Problem to work on :: Your job is to copy every line in the material containing the word "observed".
■ ■ ■ ■
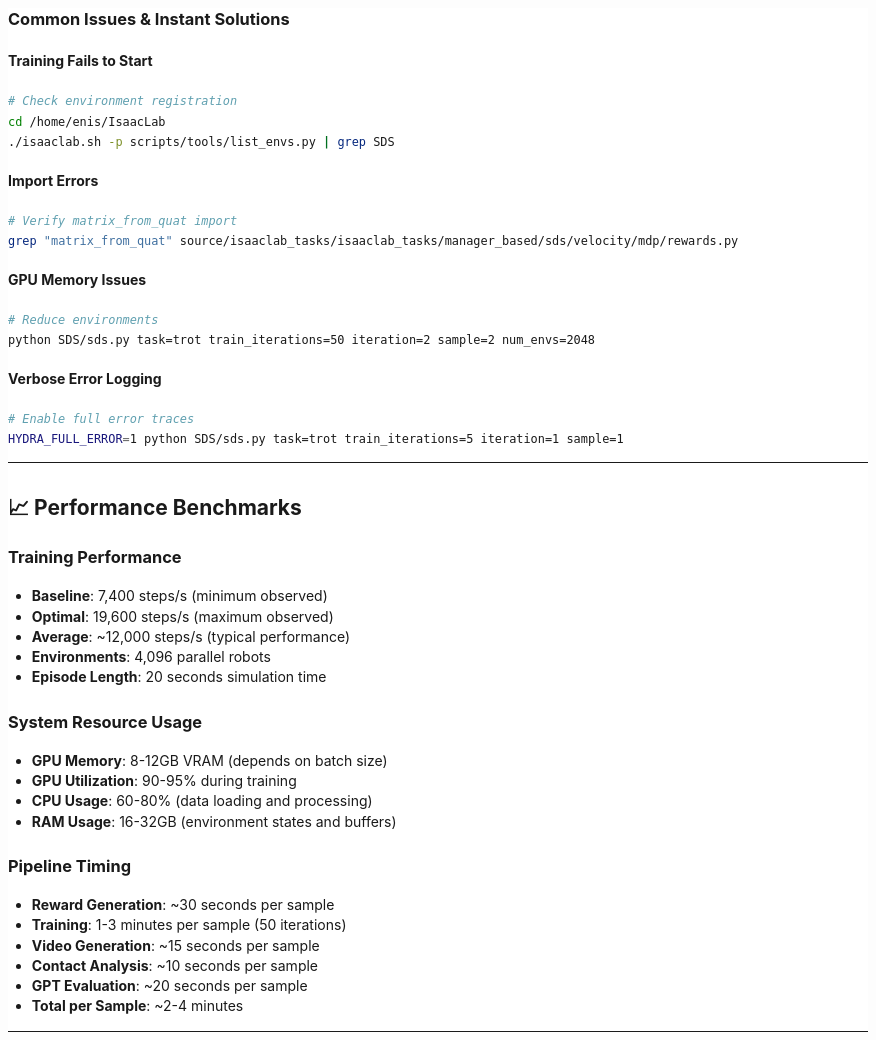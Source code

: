### **Common Issues & Instant Solutions**

#### **Training Fails to Start**
```bash
# Check environment registration
cd /home/enis/IsaacLab
./isaaclab.sh -p scripts/tools/list_envs.py | grep SDS
```

#### **Import Errors**
```bash
# Verify matrix_from_quat import
grep "matrix_from_quat" source/isaaclab_tasks/isaaclab_tasks/manager_based/sds/velocity/mdp/rewards.py
```

#### **GPU Memory Issues**
```bash
# Reduce environments
python SDS/sds.py task=trot train_iterations=50 iteration=2 sample=2 num_envs=2048
```

#### **Verbose Error Logging**
```bash
# Enable full error traces
HYDRA_FULL_ERROR=1 python SDS/sds.py task=trot train_iterations=5 iteration=1 sample=1
```

---

## 📈 **Performance Benchmarks**

### **Training Performance**
- **Baseline**: 7,400 steps/s (minimum observed)
- **Optimal**: 19,600 steps/s (maximum observed)
- **Average**: ~12,000 steps/s (typical performance)
- **Environments**: 4,096 parallel robots
- **Episode Length**: 20 seconds simulation time

### **System Resource Usage**
- **GPU Memory**: 8-12GB VRAM (depends on batch size)
- **GPU Utilization**: 90-95% during training
- **CPU Usage**: 60-80% (data loading and processing)
- **RAM Usage**: 16-32GB (environment states and buffers)

### **Pipeline Timing**
- **Reward Generation**: ~30 seconds per sample
- **Training**: 1-3 minutes per sample (50 iterations)
- **Video Generation**: ~15 seconds per sample
- **Contact Analysis**: ~10 seconds per sample
- **GPT Evaluation**: ~20 seconds per sample
- **Total per Sample**: ~2-4 minutes

---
■ ■ ■ ■
Written response ::
- **Baseline**: 7,400 steps/s (minimum observed)
- **Optimal**: 19,600 steps/s (maximum observed)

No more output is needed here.